Кубулгаты были на две головы выше и в три раза шире профессора. Размерами они превосходили даже гиганта Джамбула. Сложно было представить, как только таких громадин удалось сюда принести. Впрочем, Тюрина больше заинтересовала оборка проёма. Во всю трёхметровую глубину он был выложен плитками белого нефрита — насыщенного, с гладкой матовой поверхностью, без примесей, будто окаменевший горный туман.
— Невероятно! Вот оно, настоящее сокровище урухов.
Тюрин медленными шагами шёл под белоснежным сводом проёма. Понимал, что может остановиться. Достаточно выковырять эти пластины, и он забудет бедность. Белого нефрита и тайн, что он уже знал, было достаточно, чтобы обеспечить богатую жизнь известного историка. Оставшиеся годы Тюрин мог бы без спешки, в удовольствие писать книгу об истории Урух-Далх. Нужно было только остановиться. Но профессор не мог этого сделать. Прошёл через проём и уже после первого шага забыл об увиденном богатстве. Его интересовало лишь чёрное пятно, к которому должен был привести этот тоннель.
— Белый нефрит? — удивился Сергей Николаевич.
— Да, — кивнул егерь. — Чистый, как снег. Не ожидал?
Фёдор Кузьмич краем глаза заметил движение вдоль тёмной стены. Догадался, что там крадётся Солонго.

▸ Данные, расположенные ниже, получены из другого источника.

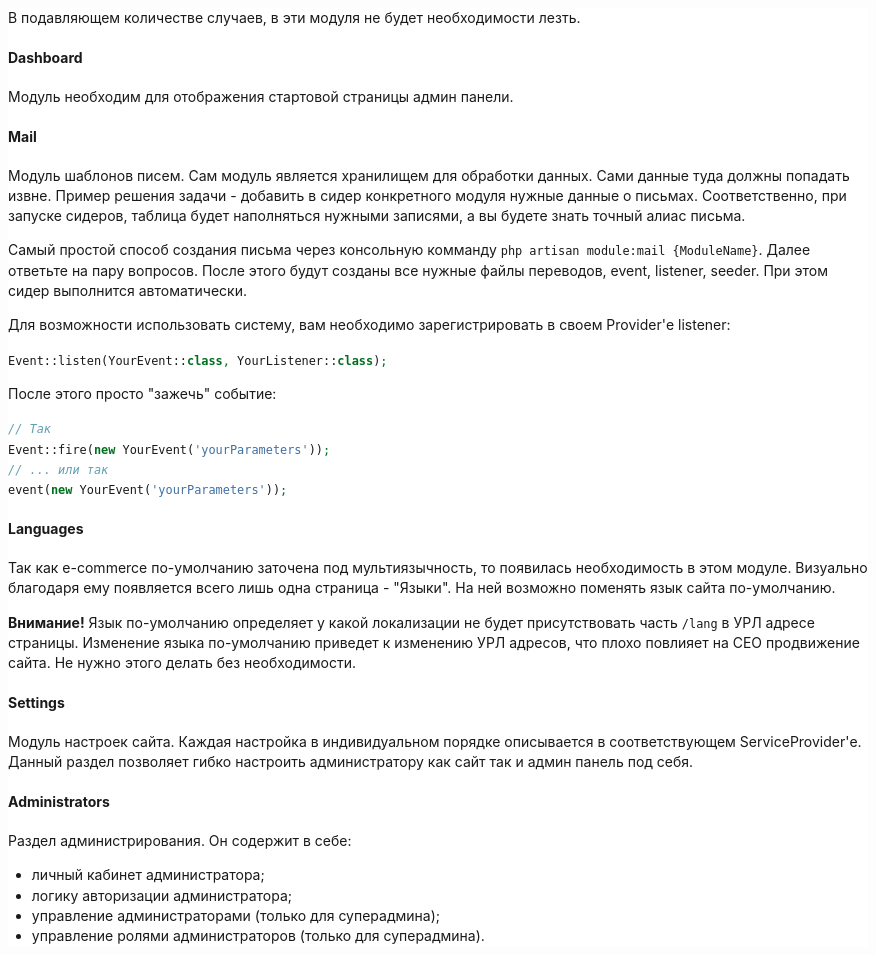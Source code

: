 В подавляющем количестве случаев, в эти модуля не будет необходимости лезть.

#### Dashboard

Модуль необходим для отображения стартовой страницы админ панели.

#### Mail

Модуль шаблонов писем. Сам модуль является хранилищем для обработки данных. Сами данные туда должны попадать извне.
Пример решения задачи - добавить в сидер конкретного модуля нужные данные о письмах. Соответственно, при запуске сидеров,
таблица будет наполняться нужными записями, а вы будете знать точный алиас письма.

Самый простой способ создания письма через консольную комманду `php artisan module:mail {ModuleName}`. Далее ответьте на
пару вопросов. После этого будут созданы все нужные файлы переводов, event, listener, seeder. При этом сидер
выполнится автоматически.

Для возможности использовать систему, вам необходимо зарегистрировать в своем Provider'е listener:
```php
Event::listen(YourEvent::class, YourListener::class);
```

После этого просто "зажечь" событие:

```php
// Так
Event::fire(new YourEvent('yourParameters'));
// ... или так
event(new YourEvent('yourParameters'));
```

#### Languages

Так как e-commerce по-умолчанию заточена под мультиязычность, то появилась необходимость в этом модуле.
Визуально благодаря ему появляется всего лишь одна страница - "Языки". На ней возможно поменять язык сайта
по-умолчанию.

**Внимание!** Язык по-умолчанию определяет у какой локализации не будет присутствовать часть `/lang` в УРЛ
адресе страницы. Изменение языка по-умолчанию приведет к изменению УРЛ адресов, что плохо повлияет на СЕО
продвижение сайта. Не нужно этого делать без необходимости.

#### Settings

Модуль настроек сайта. Каждая настройка в индивидуальном порядке описывается в соответствующем ServiceProvider'е.
Данный раздел позволяет гибко настроить администратору как сайт так и админ панель под себя.

#### Administrators

Раздел администрирования. Он содержит в себе:
- личный кабинет администратора;
- логику авторизации администратора;
- управление администраторами (только для суперадмина);
- управление ролями администраторов (только для суперадмина).
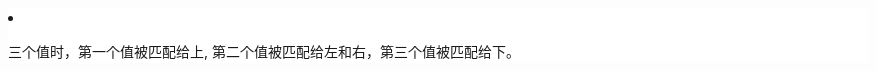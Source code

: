 </li><li><p id="zh-cn_topic_0000001058830742_zh-cn_topic_0000001059340528_p193341533191015"><a name="zh-cn_topic_0000001058830742_zh-cn_topic_0000001059340528_p193341533191015"></a><a name="zh-cn_topic_0000001058830742_zh-cn_topic_0000001059340528_p193341533191015"></a>三个值时，第一个值被匹配给上, 第二个值被匹配给左和右，第三个值被匹配给下。</p>
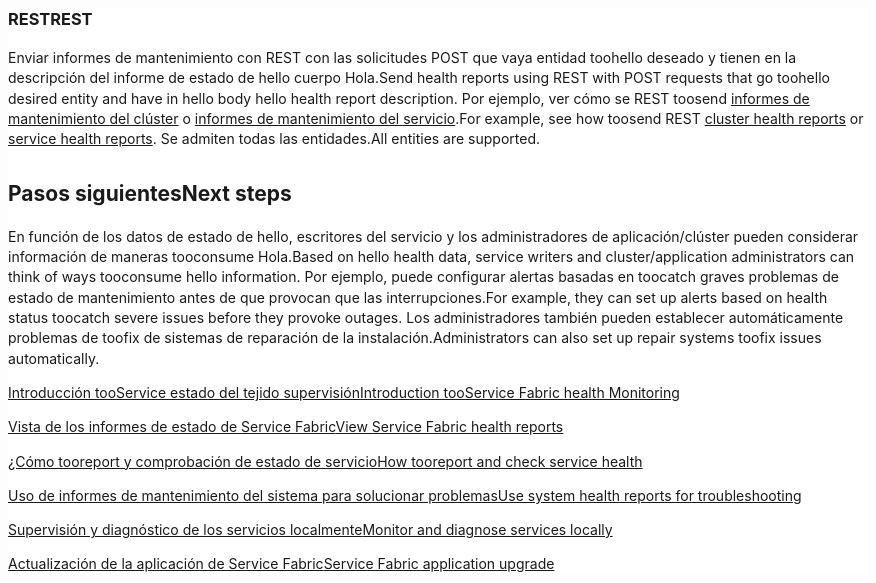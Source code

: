 ### <a name="rest"></a><span data-ttu-id="4daf1-344">REST</span><span class="sxs-lookup"><span data-stu-id="4daf1-344">REST</span></span>
<span data-ttu-id="4daf1-345">Enviar informes de mantenimiento con REST con las solicitudes POST que vaya entidad toohello deseado y tienen en la descripción del informe de estado de hello cuerpo Hola.</span><span class="sxs-lookup"><span data-stu-id="4daf1-345">Send health reports using REST with POST requests that go toohello desired entity and have in hello body hello health report description.</span></span> <span data-ttu-id="4daf1-346">Por ejemplo, ver cómo se REST toosend [informes de mantenimiento del clúster](https://docs.microsoft.com/rest/api/servicefabric/report-the-health-of-a-cluster) o [informes de mantenimiento del servicio](https://docs.microsoft.com/rest/api/servicefabric/report-the-health-of-a-service).</span><span class="sxs-lookup"><span data-stu-id="4daf1-346">For example, see how toosend REST [cluster health reports](https://docs.microsoft.com/rest/api/servicefabric/report-the-health-of-a-cluster) or [service health reports](https://docs.microsoft.com/rest/api/servicefabric/report-the-health-of-a-service).</span></span> <span data-ttu-id="4daf1-347">Se admiten todas las entidades.</span><span class="sxs-lookup"><span data-stu-id="4daf1-347">All entities are supported.</span></span>

## <a name="next-steps"></a><span data-ttu-id="4daf1-348">Pasos siguientes</span><span class="sxs-lookup"><span data-stu-id="4daf1-348">Next steps</span></span>
<span data-ttu-id="4daf1-349">En función de los datos de estado de hello, escritores del servicio y los administradores de aplicación/clúster pueden considerar información de maneras tooconsume Hola.</span><span class="sxs-lookup"><span data-stu-id="4daf1-349">Based on hello health data, service writers and cluster/application administrators can think of ways tooconsume hello information.</span></span> <span data-ttu-id="4daf1-350">Por ejemplo, puede configurar alertas basadas en toocatch graves problemas de estado de mantenimiento antes de que provocan que las interrupciones.</span><span class="sxs-lookup"><span data-stu-id="4daf1-350">For example, they can set up alerts based on health status toocatch severe issues before they provoke outages.</span></span> <span data-ttu-id="4daf1-351">Los administradores también pueden establecer automáticamente problemas de toofix de sistemas de reparación de la instalación.</span><span class="sxs-lookup"><span data-stu-id="4daf1-351">Administrators can also set up repair systems toofix issues automatically.</span></span>

[<span data-ttu-id="4daf1-352">Introducción tooService estado del tejido supervisión</span><span class="sxs-lookup"><span data-stu-id="4daf1-352">Introduction tooService Fabric health Monitoring</span></span>](service-fabric-health-introduction.md)

[<span data-ttu-id="4daf1-353">Vista de los informes de estado de Service Fabric</span><span class="sxs-lookup"><span data-stu-id="4daf1-353">View Service Fabric health reports</span></span>](service-fabric-view-entities-aggregated-health.md)

[<span data-ttu-id="4daf1-354">¿Cómo tooreport y comprobación de estado de servicio</span><span class="sxs-lookup"><span data-stu-id="4daf1-354">How tooreport and check service health</span></span>](service-fabric-diagnostics-how-to-report-and-check-service-health.md)

[<span data-ttu-id="4daf1-355">Uso de informes de mantenimiento del sistema para solucionar problemas</span><span class="sxs-lookup"><span data-stu-id="4daf1-355">Use system health reports for troubleshooting</span></span>](service-fabric-understand-and-troubleshoot-with-system-health-reports.md)

[<span data-ttu-id="4daf1-356">Supervisión y diagnóstico de los servicios localmente</span><span class="sxs-lookup"><span data-stu-id="4daf1-356">Monitor and diagnose services locally</span></span>](service-fabric-diagnostics-how-to-monitor-and-diagnose-services-locally.md)

[<span data-ttu-id="4daf1-357">Actualización de la aplicación de Service Fabric</span><span class="sxs-lookup"><span data-stu-id="4daf1-357">Service Fabric application upgrade</span></span>](service-fabric-application-upgrade.md)

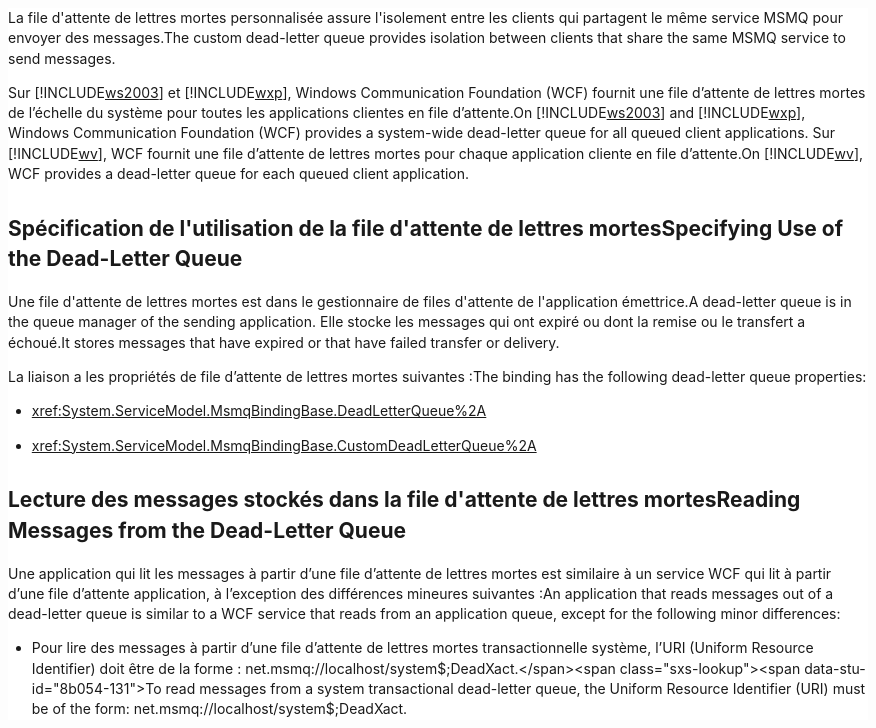  <span data-ttu-id="8b054-122">La file d'attente de lettres mortes personnalisée assure l'isolement entre les clients qui partagent le même service MSMQ pour envoyer des messages.</span><span class="sxs-lookup"><span data-stu-id="8b054-122">The custom dead-letter queue provides isolation between clients that share the same MSMQ service to send messages.</span></span>  
  
 <span data-ttu-id="8b054-123">Sur [!INCLUDE[ws2003](../../../../includes/ws2003-md.md)] et [!INCLUDE[wxp](../../../../includes/wxp-md.md)], Windows Communication Foundation (WCF) fournit une file d’attente de lettres mortes de l’échelle du système pour toutes les applications clientes en file d’attente.</span><span class="sxs-lookup"><span data-stu-id="8b054-123">On [!INCLUDE[ws2003](../../../../includes/ws2003-md.md)] and [!INCLUDE[wxp](../../../../includes/wxp-md.md)], Windows Communication Foundation (WCF) provides a system-wide dead-letter queue for all queued client applications.</span></span> <span data-ttu-id="8b054-124">Sur [!INCLUDE[wv](../../../../includes/wv-md.md)], WCF fournit une file d’attente de lettres mortes pour chaque application cliente en file d’attente.</span><span class="sxs-lookup"><span data-stu-id="8b054-124">On [!INCLUDE[wv](../../../../includes/wv-md.md)], WCF provides a dead-letter queue for each queued client application.</span></span>  
  
## <a name="specifying-use-of-the-dead-letter-queue"></a><span data-ttu-id="8b054-125">Spécification de l'utilisation de la file d'attente de lettres mortes</span><span class="sxs-lookup"><span data-stu-id="8b054-125">Specifying Use of the Dead-Letter Queue</span></span>  
 <span data-ttu-id="8b054-126">Une file d'attente de lettres mortes est dans le gestionnaire de files d'attente de l'application émettrice.</span><span class="sxs-lookup"><span data-stu-id="8b054-126">A dead-letter queue is in the queue manager of the sending application.</span></span> <span data-ttu-id="8b054-127">Elle stocke les messages qui ont expiré ou dont la remise ou le transfert a échoué.</span><span class="sxs-lookup"><span data-stu-id="8b054-127">It stores messages that have expired or that have failed transfer or delivery.</span></span>  
  
 <span data-ttu-id="8b054-128">La liaison a les propriétés de file d’attente de lettres mortes suivantes :</span><span class="sxs-lookup"><span data-stu-id="8b054-128">The binding has the following dead-letter queue properties:</span></span>  
  
-   <xref:System.ServiceModel.MsmqBindingBase.DeadLetterQueue%2A>  
  
-   <xref:System.ServiceModel.MsmqBindingBase.CustomDeadLetterQueue%2A>  
  
## <a name="reading-messages-from-the-dead-letter-queue"></a><span data-ttu-id="8b054-129">Lecture des messages stockés dans la file d'attente de lettres mortes</span><span class="sxs-lookup"><span data-stu-id="8b054-129">Reading Messages from the Dead-Letter Queue</span></span>  
 <span data-ttu-id="8b054-130">Une application qui lit les messages à partir d’une file d’attente de lettres mortes est similaire à un service WCF qui lit à partir d’une file d’attente application, à l’exception des différences mineures suivantes :</span><span class="sxs-lookup"><span data-stu-id="8b054-130">An application that reads messages out of a dead-letter queue is similar to a WCF service that reads from an application queue, except for the following minor differences:</span></span>  
  
-   <span data-ttu-id="8b054-131">Pour lire des messages à partir d’une file d’attente de lettres mortes transactionnelle système, l’URI (Uniform Resource Identifier) doit être de la forme : net.msmq://localhost/system$;DeadXact.</span><span class="sxs-lookup"><span data-stu-id="8b054-131">To read messages from a system transactional dead-letter queue, the Uniform Resource Identifier (URI) must be of the form: net.msmq://localhost/system$;DeadXact.</span></span>  
  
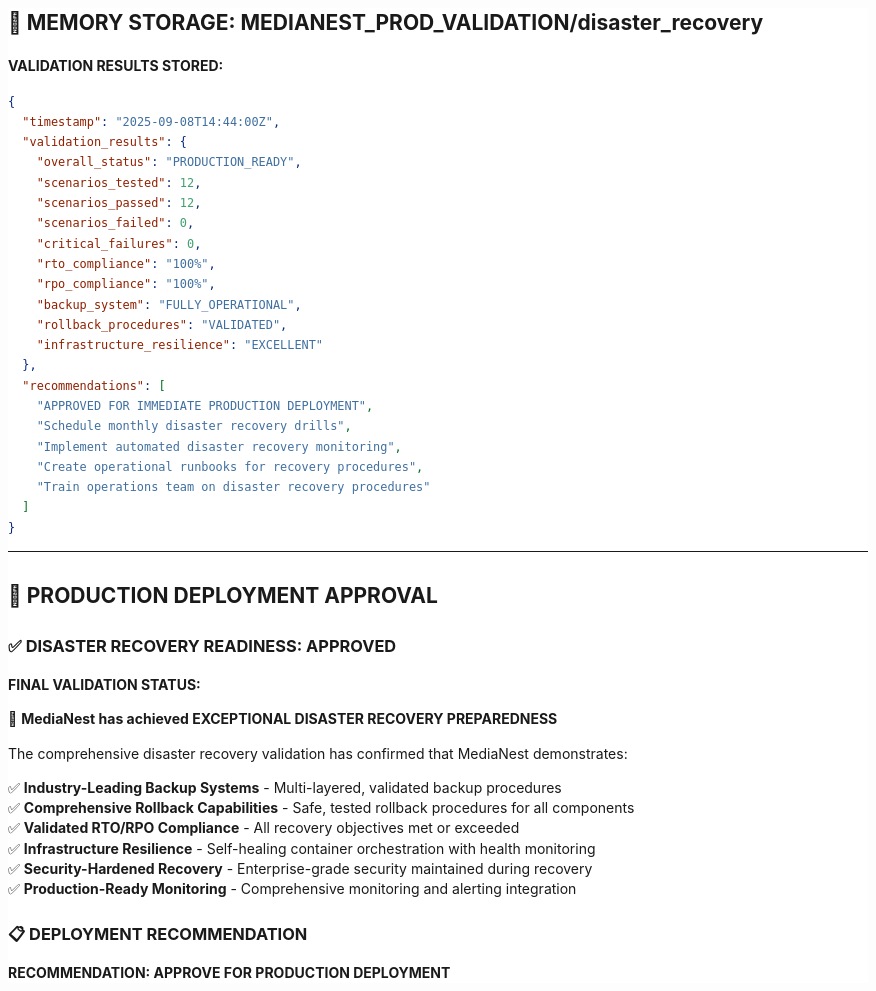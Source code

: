
## 💾 MEMORY STORAGE: MEDIANEST_PROD_VALIDATION/disaster_recovery

**VALIDATION RESULTS STORED:**

```json
{
  "timestamp": "2025-09-08T14:44:00Z",
  "validation_results": {
    "overall_status": "PRODUCTION_READY",
    "scenarios_tested": 12,
    "scenarios_passed": 12,
    "scenarios_failed": 0,
    "critical_failures": 0,
    "rto_compliance": "100%",
    "rpo_compliance": "100%",
    "backup_system": "FULLY_OPERATIONAL",
    "rollback_procedures": "VALIDATED",
    "infrastructure_resilience": "EXCELLENT"
  },
  "recommendations": [
    "APPROVED FOR IMMEDIATE PRODUCTION DEPLOYMENT",
    "Schedule monthly disaster recovery drills",
    "Implement automated disaster recovery monitoring",
    "Create operational runbooks for recovery procedures",
    "Train operations team on disaster recovery procedures"
  ]
}
```

---

## 🚀 PRODUCTION DEPLOYMENT APPROVAL

### ✅ DISASTER RECOVERY READINESS: APPROVED

**FINAL VALIDATION STATUS:**

🎉 **MediaNest has achieved EXCEPTIONAL DISASTER RECOVERY PREPAREDNESS**

The comprehensive disaster recovery validation has confirmed that MediaNest demonstrates:

✅ **Industry-Leading Backup Systems** - Multi-layered, validated backup procedures  
✅ **Comprehensive Rollback Capabilities** - Safe, tested rollback procedures for all components  
✅ **Validated RTO/RPO Compliance** - All recovery objectives met or exceeded  
✅ **Infrastructure Resilience** - Self-healing container orchestration with health monitoring  
✅ **Security-Hardened Recovery** - Enterprise-grade security maintained during recovery  
✅ **Production-Ready Monitoring** - Comprehensive monitoring and alerting integration

### 📋 DEPLOYMENT RECOMMENDATION

**RECOMMENDATION: APPROVE FOR PRODUCTION DEPLOYMENT**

— Если б ты сразу сказал всю правду, — продолжал егерь, — мы бы разделили это сокровище. Да что уж там. Вынесли бы побольше. В куртку поместилось не так много. Нам бы сполна хватило на всех. Но ты меня обманул. И твоя ложь к тебе вернулась. Всё возвращается.
— Ещё не поздно, — Сергей Николаевич примирительно протянул руку.
— Что?
— Забыть то, что было. Уйти вместе. Так шансов будет больше. Один ты далеко не убежишь.
— Вот как? Мальчику не повезло с отцом, который даже перед смертью скулит как сука. Правда?
Солонго прыгнула от стены. Взмахнула подготовленной плетью. Кожаная струна рассекла воздух. Чартымай сразу потянулся к ружью. Артём бросился к егерю, но вынужден был остановиться. Фёдор Кузьмич ждал этого удара. Едва плеть звонко намоталась на его запястье, он развернулся, обеими руками ухватился за неё и дёрнул всем весом. Ожог отозвался глубоким электрическим разрядом, но егерь, прохрипев, вытерпел боль. Солонго, не ожидавшая такой реакции от старика, упала навзничь. Фёдор Кузьмич подскочил к ней. Схватил её за волосы. Поднял. Прижал к себе.
— Брось ружьё! — прокричал он. Обожжённая рука пульсировала, и егерь повторил с ещё большей злобой: — Брось!
Чартымаю опять пришлось послушаться. И теперь он был явно обеспокоен происходящим.
Егерь крепко держал Солонго. Дуло револьвера упиралось ей в висок, но девушку беспокоило совсем другое. Она с ужасом смотрела на почерневшую кисть Фёдора Кузьмича — ту самую, что сжимала ей плечо. Видела, как из покрытых коростой трещин активнее засочилась липкая жидкость.
Девушка в отчаянии прошептала что-то на непонятном языке, потом добавила по-русски:
— Он отмечен.
— Вот так! — егерь неправильно понял волнение девушки и усмехнулся. — Не ожидала, правда? Старик ещё что-то может? Ну да. Может. Тебе следовало бежать от меня, как от чумы. Прятаться в самой глубокой яме, а ты сама кинулась ко мне. Ну хорошо, значит, будем играть по моим правилам.